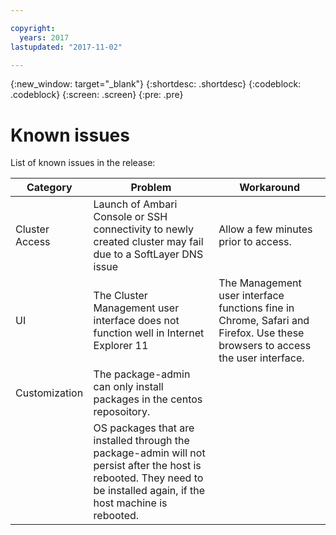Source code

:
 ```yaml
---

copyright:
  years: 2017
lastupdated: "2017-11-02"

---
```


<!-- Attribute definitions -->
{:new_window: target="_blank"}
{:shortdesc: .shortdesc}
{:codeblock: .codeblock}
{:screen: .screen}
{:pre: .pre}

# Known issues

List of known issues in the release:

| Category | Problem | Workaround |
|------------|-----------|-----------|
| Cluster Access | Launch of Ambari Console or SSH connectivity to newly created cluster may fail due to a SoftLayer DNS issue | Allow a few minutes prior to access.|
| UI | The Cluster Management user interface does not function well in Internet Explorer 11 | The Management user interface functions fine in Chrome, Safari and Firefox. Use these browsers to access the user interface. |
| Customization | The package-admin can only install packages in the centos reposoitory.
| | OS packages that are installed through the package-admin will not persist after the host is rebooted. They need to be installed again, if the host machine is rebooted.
────────────────
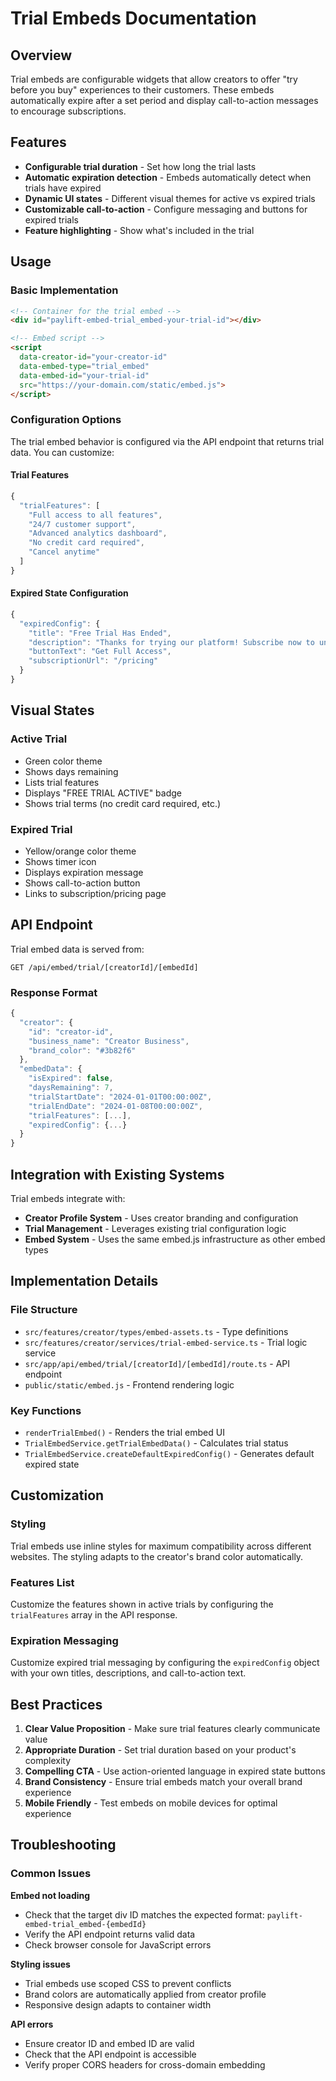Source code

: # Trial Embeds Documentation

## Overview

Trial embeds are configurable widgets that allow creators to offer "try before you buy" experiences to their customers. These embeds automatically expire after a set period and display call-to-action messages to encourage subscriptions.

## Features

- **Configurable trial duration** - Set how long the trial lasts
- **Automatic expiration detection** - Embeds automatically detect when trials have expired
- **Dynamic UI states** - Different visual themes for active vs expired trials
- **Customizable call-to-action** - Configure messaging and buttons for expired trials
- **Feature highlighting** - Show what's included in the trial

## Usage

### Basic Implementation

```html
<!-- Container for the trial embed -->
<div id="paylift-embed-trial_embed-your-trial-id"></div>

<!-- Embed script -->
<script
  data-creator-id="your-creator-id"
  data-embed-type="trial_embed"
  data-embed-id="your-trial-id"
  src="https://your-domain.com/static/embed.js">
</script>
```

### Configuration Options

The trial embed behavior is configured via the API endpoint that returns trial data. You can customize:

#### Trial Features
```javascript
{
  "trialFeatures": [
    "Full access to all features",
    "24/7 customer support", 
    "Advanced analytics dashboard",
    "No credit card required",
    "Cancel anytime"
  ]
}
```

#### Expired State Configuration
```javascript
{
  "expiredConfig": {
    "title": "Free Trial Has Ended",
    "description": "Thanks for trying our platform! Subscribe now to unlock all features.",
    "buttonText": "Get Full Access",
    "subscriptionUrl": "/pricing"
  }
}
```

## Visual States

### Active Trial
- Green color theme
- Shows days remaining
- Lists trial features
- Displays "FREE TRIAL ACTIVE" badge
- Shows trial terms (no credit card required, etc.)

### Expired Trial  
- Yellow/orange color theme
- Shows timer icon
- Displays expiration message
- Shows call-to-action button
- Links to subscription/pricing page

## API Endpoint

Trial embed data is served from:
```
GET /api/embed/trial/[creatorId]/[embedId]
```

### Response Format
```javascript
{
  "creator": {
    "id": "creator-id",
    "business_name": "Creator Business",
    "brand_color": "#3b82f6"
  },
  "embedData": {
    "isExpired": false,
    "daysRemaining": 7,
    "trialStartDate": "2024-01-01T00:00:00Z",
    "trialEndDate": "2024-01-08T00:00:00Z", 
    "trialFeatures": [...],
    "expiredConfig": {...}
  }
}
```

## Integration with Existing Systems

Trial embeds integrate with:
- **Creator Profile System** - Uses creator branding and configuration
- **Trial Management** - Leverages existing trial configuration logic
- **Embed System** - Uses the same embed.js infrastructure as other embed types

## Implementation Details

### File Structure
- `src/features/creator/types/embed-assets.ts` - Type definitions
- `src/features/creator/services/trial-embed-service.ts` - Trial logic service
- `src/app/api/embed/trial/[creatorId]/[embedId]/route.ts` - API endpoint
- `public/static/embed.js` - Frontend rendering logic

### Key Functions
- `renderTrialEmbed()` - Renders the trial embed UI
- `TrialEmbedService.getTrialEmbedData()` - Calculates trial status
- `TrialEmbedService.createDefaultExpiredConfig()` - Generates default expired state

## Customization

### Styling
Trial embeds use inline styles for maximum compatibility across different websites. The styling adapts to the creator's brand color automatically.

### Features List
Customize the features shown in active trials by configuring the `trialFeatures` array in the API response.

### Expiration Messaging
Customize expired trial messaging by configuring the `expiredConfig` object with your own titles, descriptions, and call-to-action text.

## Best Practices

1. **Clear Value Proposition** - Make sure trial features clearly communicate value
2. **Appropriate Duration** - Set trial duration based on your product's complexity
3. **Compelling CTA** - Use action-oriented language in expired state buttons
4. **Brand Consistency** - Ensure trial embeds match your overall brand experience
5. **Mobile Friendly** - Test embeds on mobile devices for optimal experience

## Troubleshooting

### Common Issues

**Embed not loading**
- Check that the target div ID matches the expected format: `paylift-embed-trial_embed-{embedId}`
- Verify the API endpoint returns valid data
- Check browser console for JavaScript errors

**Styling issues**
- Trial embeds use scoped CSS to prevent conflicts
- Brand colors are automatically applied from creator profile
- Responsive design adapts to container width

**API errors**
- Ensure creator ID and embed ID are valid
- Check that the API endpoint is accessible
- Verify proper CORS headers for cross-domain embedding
────────────────
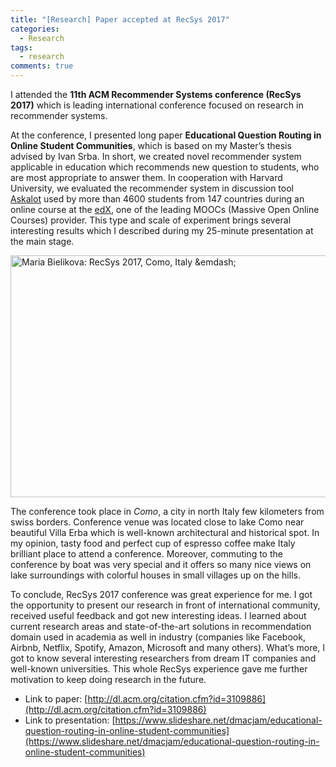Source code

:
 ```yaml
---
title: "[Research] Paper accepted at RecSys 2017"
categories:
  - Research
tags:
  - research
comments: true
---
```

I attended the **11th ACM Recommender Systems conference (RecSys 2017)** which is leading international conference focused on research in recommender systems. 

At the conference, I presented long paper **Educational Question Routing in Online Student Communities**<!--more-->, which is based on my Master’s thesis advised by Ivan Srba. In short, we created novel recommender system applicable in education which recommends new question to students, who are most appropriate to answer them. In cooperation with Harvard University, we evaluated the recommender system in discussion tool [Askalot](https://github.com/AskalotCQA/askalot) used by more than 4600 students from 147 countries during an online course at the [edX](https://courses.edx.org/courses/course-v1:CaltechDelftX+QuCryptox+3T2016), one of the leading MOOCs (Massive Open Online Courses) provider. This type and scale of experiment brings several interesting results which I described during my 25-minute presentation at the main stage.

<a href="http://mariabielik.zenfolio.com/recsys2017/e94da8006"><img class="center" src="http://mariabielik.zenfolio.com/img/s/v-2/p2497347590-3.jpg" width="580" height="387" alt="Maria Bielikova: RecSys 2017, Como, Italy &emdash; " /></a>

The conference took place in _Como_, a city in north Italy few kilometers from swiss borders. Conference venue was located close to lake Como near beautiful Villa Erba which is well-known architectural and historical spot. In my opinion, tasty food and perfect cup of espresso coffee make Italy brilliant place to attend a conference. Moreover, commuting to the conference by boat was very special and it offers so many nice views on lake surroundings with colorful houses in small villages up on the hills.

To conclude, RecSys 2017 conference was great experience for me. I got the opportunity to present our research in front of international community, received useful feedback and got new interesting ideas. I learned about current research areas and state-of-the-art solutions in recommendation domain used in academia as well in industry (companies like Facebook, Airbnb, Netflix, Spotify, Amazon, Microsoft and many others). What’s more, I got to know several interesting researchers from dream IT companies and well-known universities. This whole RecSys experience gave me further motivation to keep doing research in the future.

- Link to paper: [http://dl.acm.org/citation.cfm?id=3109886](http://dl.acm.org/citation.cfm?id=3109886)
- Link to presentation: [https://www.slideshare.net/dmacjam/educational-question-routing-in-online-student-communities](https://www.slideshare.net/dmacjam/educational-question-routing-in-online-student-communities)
────────────────
Could you return exactly the stretch of the data above that starts at the line with "- Ensure creator ID and embed ID are valid" and ends at the line with "- Verify proper", both lines included?

- Ensure creator ID and embed ID are valid
- Check that the API endpoint is accessible
- Verify proper CORS headers for cross-domain embedding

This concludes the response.